Oil & Gas 13 min read

The Rules Are Still on the Books: Why Oil and Gas Operators Can't Treat the Endangerment Rescission as a Compliance Holiday

EPA rescinded the 2009 GHG Endangerment Finding, but methane rules for oil and gas remain enforceable. State regulators, EU import requirements, and tort liability create new risks.

By Meetesh Patel

On February 12, 2026, EPA finalized the rescission of the 2009 Greenhouse Gas Endangerment Finding, the legal backbone of federal climate regulation under the Clean Air Act. EPA Administrator Lee Zeldin called it the "single largest deregulatory action in U.S. history." For upstream and midstream oil and gas operators, the headline reads like a permission slip.

It isn't.

Here's the paradox: the rescission targets motor vehicle emission standards under CAA Section 202(a). It doesn't touch the separate Section 111 endangerment findings that underpin your methane rules, your LDAR obligations, your Subpart W reporting. Those rules are still legally binding. And if you're operating in Colorado, New Mexico, or California, your state regulators didn't get the memo. They're enforcing harder than ever.

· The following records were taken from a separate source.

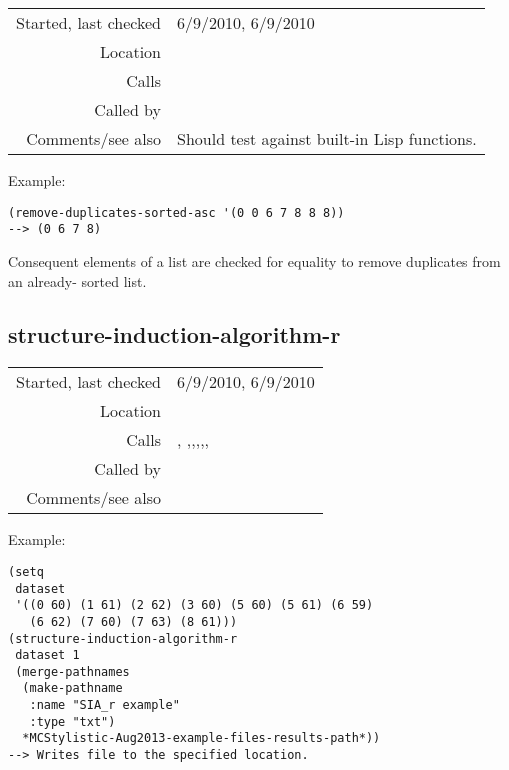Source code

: \vspace{0.3cm}
\begin{tabular}{r|p{8cm}}
Started, last checked & 6/9/2010, 6/9/2010 \\
Location & \nameref{sec:superdiagonals} \\
Calls & \\
Called by & \nameref{fun:merge-sort-diff-sets-of-datapoints} \\
Comments/see also & Should test against built-in Lisp functions.
\end{tabular}

\vspace{0.5cm}
\noindent Example:
\begin{verbatim}
(remove-duplicates-sorted-asc '(0 0 6 7 8 8 8))
--> (0 6 7 8)
\end{verbatim}

\noindent Consequent elements of a list are checked
for equality to remove duplicates from an already-
sorted list.


\subsection*{structure-induction-algorithm-r}\label{fun:structure-induction-algorithm-r}

\vspace{0.3cm}
\begin{tabular}{r|p{8cm}}
Started, last checked & 6/9/2010, 6/9/2010 \\
Location & \nameref{sec:superdiagonals} \\
Calls & \nameref{fun:collect-by-cars}, \nameref{fun:frequency-count},\newline \nameref{fun:maximal-translatable-pattern},\newline \nameref{fun:merge-sort-by},\newline \nameref{fun:merge-sort-diff-sets-of-datapoints},\newline \nameref{fun:sort-dataset-asc},\newline \nameref{fun:subtractnretain-at-fixed-distances} \\
Called by & \\
Comments/see also & 
\end{tabular}

\vspace{0.5cm}
\noindent Example:
\begin{verbatim}
(setq
 dataset
 '((0 60) (1 61) (2 62) (3 60) (5 60) (5 61) (6 59)
   (6 62) (7 60) (7 63) (8 61)))
(structure-induction-algorithm-r
 dataset 1
 (merge-pathnames
  (make-pathname
   :name "SIA_r example"
   :type "txt")
  *MCStylistic-Aug2013-example-files-results-path*))
--> Writes file to the specified location.
\end{verbatim}

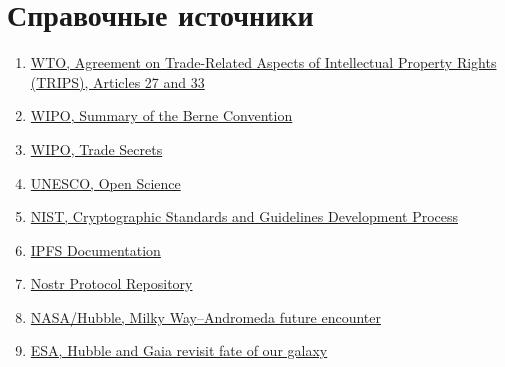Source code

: \documentclass[11pt,a4paper]{article}
\begin{document}
\section*{Справочные источники}
\begin{enumerate}
  \item \href{https://www.wto.org/english/docs_e/legal_e/27-trips_04c_e.htm}{WTO, Agreement on Trade-Related Aspects of Intellectual Property Rights (TRIPS), Articles 27 and 33}
  \item \href{https://www.wipo.int/en/web/treaties/ip/berne/summary_berne}{WIPO, Summary of the Berne Convention}
  \item \href{https://www.wipo.int/en/web/trade-secrets}{WIPO, Trade Secrets}
  \item \href{https://www.unesco.org/en/open-science}{UNESCO, Open Science}
  \item \href{https://csrc.nist.gov/projects/crypto-standards-development-process}{NIST, Cryptographic Standards and Guidelines Development Process}
  \item \href{https://docs.ipfs.tech/}{IPFS Documentation}
  \item \href{https://github.com/nostr-protocol/nostr/}{Nostr Protocol Repository}
  \item \href{https://science.nasa.gov/missions/hubble/nasas-hubble-shows-milky-way-is-destined-for-head-on-collision-with-andromeda-galaxy/}{NASA/Hubble, Milky Way--Andromeda future encounter}
  \item \href{https://www.esa.int/Science_Exploration/Space_Science/Hubble_and_Gaia_revisit_fate_of_our_galaxy}{ESA, Hubble and Gaia revisit fate of our galaxy}
\end{enumerate}
\end{document}
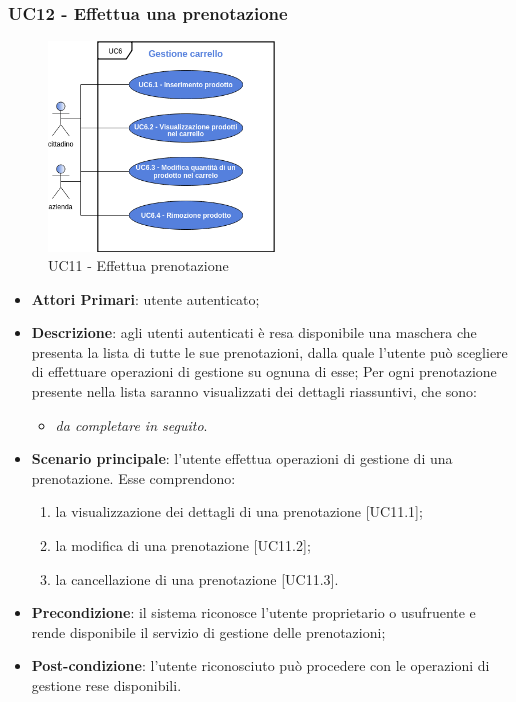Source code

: \subsubsection{UC12 - Effettua una prenotazione}
 \begin{figure}[h]
	\includegraphics[width=6cm]{res/images/UC6GestioneCarrello.png}
	\centering
	\caption{UC11 - Effettua prenotazione}
\end{figure}
\begin{itemize}
	\item \textbf{Attori Primari}: utente autenticato;
	\item \textbf{Descrizione}: agli utenti autenticati è resa disponibile una maschera che presenta la lista di tutte le sue prenotazioni, dalla quale l'utente può scegliere di effettuare operazioni di gestione su ognuna di esse;
	Per ogni prenotazione presente nella lista saranno visualizzati dei dettagli riassuntivi, che sono:
	\begin{itemize}
		\item \textit{da completare in seguito}.
	\end{itemize}
	\item \textbf{Scenario principale}: l'utente effettua operazioni di gestione di una prenotazione. Esse comprendono:
	\begin{enumerate}[label=\alph*.]
		\item la visualizzazione dei dettagli di una prenotazione [UC11.1];
		\item la modifica di una prenotazione [UC11.2];
		\item la cancellazione di una prenotazione [UC11.3].
	\end{enumerate}
	\item \textbf{Precondizione}: il sistema riconosce l'utente proprietario o usufruente e rende disponibile il servizio di gestione delle prenotazioni;
	\item \textbf{Post-condizione}: l'utente riconosciuto può procedere con le operazioni di gestione rese disponibili.
\end{itemize} 
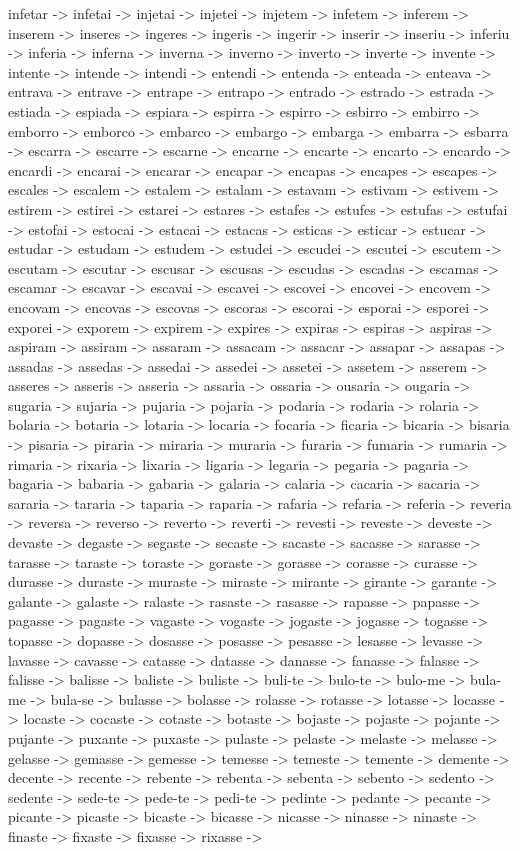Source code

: \documentclass[a4paper,11pt]{article}
\begin{document}
infetar -> infetai -> injetai -> injetei -> injetem -> infetem -> inferem -> inserem -> inseres -> ingeres -> ingeris -> ingerir -> inserir -> inseriu -> inferiu -> inferia -> inferna -> inverna -> inverno -> inverto -> inverte -> invente -> intente -> intende -> intendi -> entendi -> entenda -> enteada -> enteava -> entrava -> entrave -> entrape -> entrapo -> entrado -> estrado -> estrada -> estiada -> espiada -> espiara -> espirra -> espirro -> esbirro -> embirro -> emborro -> emborco -> embarco -> embargo -> embarga -> embarra -> esbarra -> escarra -> escarre -> escarne -> encarne -> encarte -> encarto -> encardo -> encardi -> encarai -> encarar -> encapar -> encapas -> encapes -> escapes -> escales -> escalem -> estalem -> estalam -> estavam -> estivam -> estivem -> estirem -> estirei -> estarei -> estares -> estafes -> estufes -> estufas -> estufai -> estofai -> estocai -> estacai -> estacas -> esticas -> esticar -> estucar -> estudar -> estudam -> estudem -> estudei -> escudei -> escutei -> escutem -> escutam -> escutar -> escusar -> escusas -> escudas -> escadas -> escamas -> escamar -> escavar -> escavai -> escavei -> escovei -> encovei -> encovem -> encovam -> encovas -> escovas -> escoras -> escorai -> esporai -> esporei -> exporei -> exporem -> expirem -> expires -> expiras -> espiras -> aspiras -> aspiram -> assiram -> assaram -> assacam -> assacar -> assapar -> assapas -> assadas -> assedas -> assedai -> assedei -> assetei -> assetem -> asserem -> asseres -> asseris -> asseria -> assaria -> ossaria -> ousaria -> ougaria -> sugaria -> sujaria -> pujaria -> pojaria -> podaria -> rodaria -> rolaria -> bolaria -> botaria -> lotaria -> locaria -> focaria -> ficaria -> bicaria -> bisaria -> pisaria -> piraria -> miraria -> muraria -> furaria -> fumaria -> rumaria -> rimaria -> rixaria -> lixaria -> ligaria -> legaria -> pegaria -> pagaria -> bagaria -> babaria -> gabaria -> galaria -> calaria -> cacaria -> sacaria -> sararia -> tararia -> taparia -> raparia -> rafaria -> refaria -> referia -> reveria -> reversa -> reverso -> reverto -> reverti -> revesti -> reveste -> deveste -> devaste -> degaste -> segaste -> secaste -> sacaste -> sacasse -> sarasse -> tarasse -> taraste -> toraste -> goraste -> gorasse -> corasse -> curasse -> durasse -> duraste -> muraste -> miraste -> mirante -> girante -> garante -> galante -> galaste -> ralaste -> rasaste -> rasasse -> rapasse -> papasse -> pagasse -> pagaste -> vagaste -> vogaste -> jogaste -> jogasse -> togasse -> topasse -> dopasse -> dosasse -> posasse -> pesasse -> lesasse -> levasse -> lavasse -> cavasse -> catasse -> datasse -> danasse -> fanasse -> falasse -> falisse -> balisse -> baliste -> buliste -> buli-te -> bulo-te -> bulo-me -> bula-me -> bula-se -> bulasse -> bolasse -> rolasse -> rotasse -> lotasse -> locasse -> locaste -> cocaste -> cotaste -> botaste -> bojaste -> pojaste -> pojante -> pujante -> puxante -> puxaste -> pulaste -> pelaste -> melaste -> melasse -> gelasse -> gemasse -> gemesse -> temesse -> temeste -> temente -> demente -> decente -> recente -> rebente -> rebenta -> sebenta -> sebento -> sedento -> sedente -> sede-te -> pede-te -> pedi-te -> pedinte -> pedante -> pecante -> picante -> picaste -> bicaste -> bicasse -> nicasse -> ninasse -> ninaste -> finaste -> fixaste -> fixasse -> rixasse -> 
\end{document}
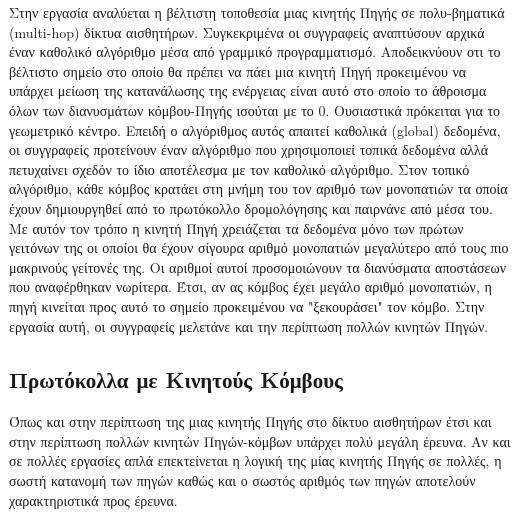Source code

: Στην εργασία \cite{deploying_multiple_sinks_wsns} αναλύεται η βέλτιστη τοποθεσία μιας κινητής Πηγής σε πολυ-βηματικά (multi-hop) δίκτυα αισθητήρων. Συγκεκριμένα οι
συγγραφείς αναπτύσουν αρχικά έναν καθολικό αλγόριθμο μέσα από γραμμικό προγραμματισμό. Αποδεικνύουν οτι το βέλτιστο σημείο στο οποίο θα πρέπει να πάει μια κινητή Πηγή
προκειμένου να υπάρχει μείωση της κατανάλωσης της ενέργειας είναι αυτό στο οποίο το άθροισμα όλων των διανυσμάτων κόμβου-Πηγής ισούται με το 0. Ουσιαστικά πρόκειται
για το γεωμετρικό κέντρο. Επειδή ο αλγόριθμος αυτός απαιτεί καθολικά (global) δεδομένα, οι συγγραφείς προτείνουν έναν αλγόριθμο που χρησιμοποιεί τοπικά δεδομένα αλλά
πετυχαίνει σχεδόν το ίδιο αποτέλεσμα με τον καθολικό αλγόριθμο. Στον τοπικό αλγόριθμο, κάθε κόμβος κρατάει στη μνήμη του τον αριθμό των μονοπατιών τα οποία έχουν
δημιουργηθεί από το πρωτόκολλο δρομολόγησης και παιρνάνε από μέσα του. Με αυτόν τον τρόπο η κινητή Πηγή χρειάζεται τα δεδομένα μόνο των πρώτων γειτόνων της οι οποίοι
θα έχουν σίγουρα αριθμό μονοπατιών μεγαλύτερο από τους πιο μακρινούς γείτονές της. Οι αριθμοί αυτοί προσομοιώνουν τα διανύσματα αποστάσεων που αναφέρθηκαν νωρίτερα.
Έτσι, αν ας κόμβος έχει μεγάλο αριθμό μονοπατιών, η πηγή κινείται προς αυτό το σημείο προκειμένου να "ξεκουράσει" τον κόμβο. Στην εργασία αυτή, οι συγγραφείς
μελετάνε και την περίπτωση πολλών κινητών Πηγών.

\subsection{Πρωτόκολλα με Κινητούς Κόμβους} %
Όπως και στην περίπτωση της μιας κινητής Πηγής στο δίκτυο αισθητήρων έτσι και στην περίπτωση πολλών κινητών Πηγών-κόμβων υπάρχει πολύ μεγάλη έρευνα. Αν και σε πολλές
εργασίες απλά επεκτείνεται η λογική της μίας κινητής Πηγής σε πολλές, η σωστή κατανομή των πηγών καθώς και ο σωστός αριθμός των πηγών αποτελούν χαρακτηριστικά προς
έρευνα.

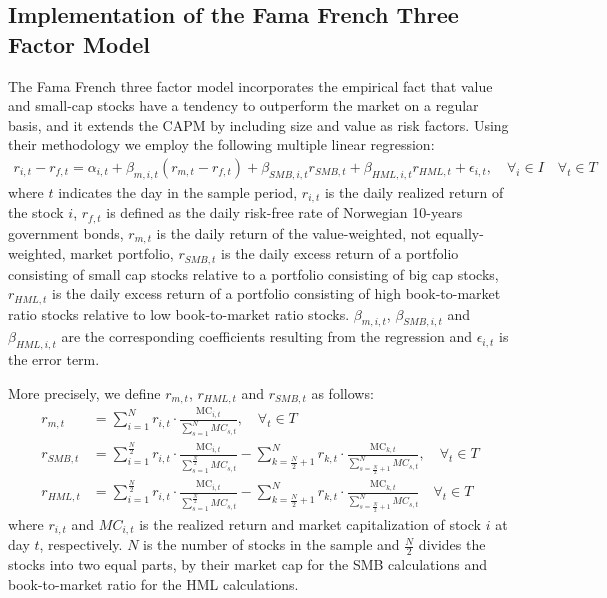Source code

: \subsection{Implementation of the Fama French Three Factor Model} The Fama French three factor model incorporates the empirical fact that value and small-cap stocks have a tendency to outperform the market on a regular basis, and it extends the CAPM by including size and value as risk factors. Using their methodology we employ the following multiple linear regression:
\begin{align} 
    r_{i,t} - r_{f,t}= \alpha_{i,t} + \beta_{m,i,t}(r_{m,t} - r_{f,t}) + \beta_{SMB,i,t}r_{SMB,t} + \beta_{HML,i,t}r_{HML,t} + \epsilon_{i,t}, \quad  \forall_i \in I \quad  \forall_t \in T 
    \label{FFregression}
\end{align}
where $t$ indicates the day in the sample period, $r_{i,t}$ is the daily realized return of the stock $i$, $r_{f,t}$ is defined as the daily risk-free rate of Norwegian 10-years government bonds, $r_{m,t}$ is the daily return of the value-weighted, not equally-weighted, market portfolio, $r_{SMB,t}$ is the daily excess return of a portfolio consisting of small cap stocks relative to a portfolio consisting of big cap stocks, $r_{HML,t}$ is the daily excess return of a portfolio consisting of high book-to-market ratio stocks relative to low book-to-market ratio stocks. $\beta_{m,i,t}$, $\beta_{SMB,i,t}$ and $\beta_{HML,i,t}$ are the corresponding coefficients resulting from the regression and $\epsilon_{i,t}$ is the error term.

More precisely, we define $r_{m,t}$, $r_{HML,t}$ and $r_{SMB,t}$ as follows:
\begin{align}
    r_{m,t} &= \sum_{i=1}^{N} r_{i,t} \cdot \frac{\text{MC}_{i,t}}{\sum_{s=1}^{N} MC_{s,t}},  \quad  \forall_t \in T \\
    r_{SMB,t} &= \sum_{i=1}^{\frac{N}{2}} r_{i,t} \cdot \frac{\text{MC}_{i,t}}{\sum_{s=1}^{\frac{N}{2}} MC_{s,t}} - \sum_{k=\frac{N}{2}+1}^{N} r_{k,t} \cdot \frac{\text{MC}_{k,t}}{\sum_{s={\frac{N}{2}+1}}^{N} MC_{s,t}}, \quad  \forall_t \in T \\
    r_{HML,t} &= \sum_{i=1}^{\frac{N}{2}} r_{i,t} \cdot \frac{\text{MC}_{i,t}}{\sum_{s=1}^{\frac{N}{2}} MC_{s,t}} - \sum_{k=\frac{N}{2}+1}^{N} r_{k,t} \cdot \frac{\text{MC}_{k,t}}{\sum_{s=\frac{N}{2}+1}^{N} MC_{s,t}} \quad  \forall_t \in T
\end{align}
where $r_{i,t}$ and $MC_{i,t}$ is the realized return and market capitalization of stock $i$ at day $t$, respectively. $N$ is the number of stocks in the sample and $\frac{N}{2}$ divides the stocks into two equal parts, by their market cap for the SMB calculations and book-to-market ratio for the HML calculations.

The operators who treat this as a green light to dismantle compliance programs will be the ones scrambling when the D.C. Circuit issues a stay, when a state inspector shows up, or when an EU buyer asks for your methane intensity certificate in January 2027.

What EPA Actually Did

The final rule (91 Fed. Reg. 7686, published February 18, 2026, Docket No. EPA-HQ-OAR-2025-0194) rescinds the 2009 finding that greenhouse gas emissions from new motor vehicles endanger public health and welfare. It repeals all GHG emission standards for vehicles and engines model year 2012 and beyond. The effective date is April 20, 2026, sixty days after Federal Register publication.

EPA's legal reasoning rests on four arguments: a reinterpretation of "air pollution" to cover only "local and regional" effects; a de minimis argument that U.S. vehicle emissions are too small a share of global concentrations to matter; a futility claim that regulation is "costly and futile"; and the major questions doctrine, citing West Virginia v. EPA, 597 U.S. 697 (2022) and Loper Bright Enterprises v. Raimondo, 144 S. Ct. 2244 (2024).

What EPA did not do matters more for this industry. The agency never claimed greenhouse gases don't warm the planet or harm public health. It sidestepped the science entirely. The argument is purely jurisdictional: we lack the authority, not the evidence.

What the Rescission Doesn't Touch (Yet)

For oil and gas operators, the critical distinction is this: the Section 111 endangerment findings remain in effect. The 2016 finding that methane from oil and gas sources "contributes significantly" to dangerous air pollution under Section 111(b) is a separate legal instrument. EPA has said it will "address those actions as appropriate in separate rulemakings," but no proposal has been issued. No timeline has been set.

That means the following rules are still legally enforceable:

NSPS OOOOb (new source performance standards for methane): EPA extended many compliance deadlines to January 22, 2027, through a November 2025 final rule. But fugitive emissions requirements at well sites and compressor stations remain unchanged. Initial annual OOOOb reports are due November 30, 2026.

EG OOOOc (emission guidelines for existing sources): Also still in effect. State plan submissions have been extended to January 22, 2027. Existing sources may have up to 36 months after state plan submission to comply, potentially stretching five years from the original rule publication.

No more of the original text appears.